- Opening Delimiter -
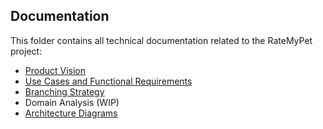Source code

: ## Documentation

This folder contains all technical documentation related to the RateMyPet project:

- [Product Vision](./product-vision.md)
- [Use Cases and Functional Requirements](./requirements/)
- [Branching Strategy](./branching-strategy.md)
- Domain Analysis (WIP)
- [Architecture Diagrams](./diagrams/)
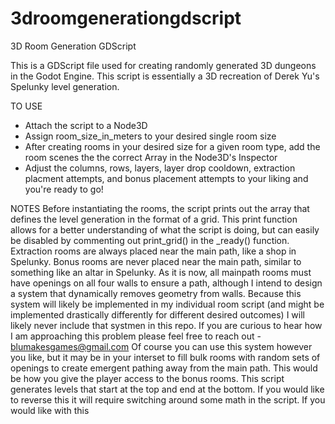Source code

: # 3droomgenerationgdscript
3D Room Generation GDScript

This is a GDScript file used for creating randomly generated 3D dungeons in the Godot Engine.
This script is essentially a 3D recreation of Derek Yu's Spelunky level generation.

TO USE
- Attach the script to a Node3D
- Assign room_size_in_meters to your desired single room size
- After creating rooms in your desired size for a given room type, add the room scenes the the correct Array in the Node3D's Inspector
- Adjust the columns, rows, layers, layer drop cooldown, extraction placment attempts, and bonus placement attempts to your liking and you're ready to go!

NOTES
Before instantiating the rooms, the script prints out the array that defines the level generation in the format of a grid.
  This print function allows for a better understanding of what the script is doing, but can easily be disabled by commenting out print_grid() in the _ready() function.
Extraction rooms are always placed near the main path, like a shop in Spelunky.
Bonus rooms are never placed near the main path, similar to something like an altar in Spelunky.
As it is now, all mainpath rooms must have openings on all four walls to ensure a path, although I intend to design a system that dynamically removes geometry from walls. Because this system
  will likely be implemented in my individual room script (and might be implemented drastically differently for different desired outcomes) I will likely never include that systmen in this
  repo. If you are curious to hear how I am approaching this problem please feel free to reach out - blumakesgames@gmail.com
Of course you can use this system however you like, but it may be in your interset to fill bulk rooms with random sets of openings to create emergent pathing away from the main path.
  This would be how you give the player access to the bonus rooms.
This script generates levels that start at the top and end at the bottom. If you would like to reverse this it will require switching around some math in the script.
  If you would like with this

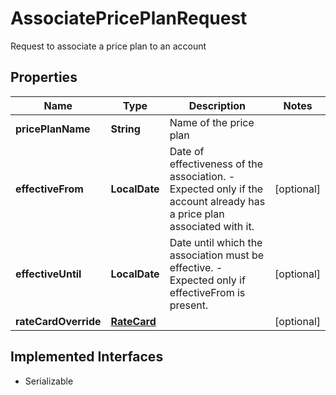 

# AssociatePricePlanRequest

Request to associate a price plan to an account

## Properties

| Name | Type | Description | Notes |
|------------ | ------------- | ------------- | -------------|
|**pricePlanName** | **String** | Name of the price plan |  |
|**effectiveFrom** | **LocalDate** | Date of effectiveness of the association. - Expected only if the account already has a price plan associated with it.  |  [optional] |
|**effectiveUntil** | **LocalDate** | Date until which the association must be effective. - Expected only if effectiveFrom is present.  |  [optional] |
|**rateCardOverride** | [**RateCard**](RateCard.md) |  |  [optional] |


## Implemented Interfaces

* Serializable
- Closing Delimiter -
A single number is the whole answer here: the number of lines in the data that include "near".

2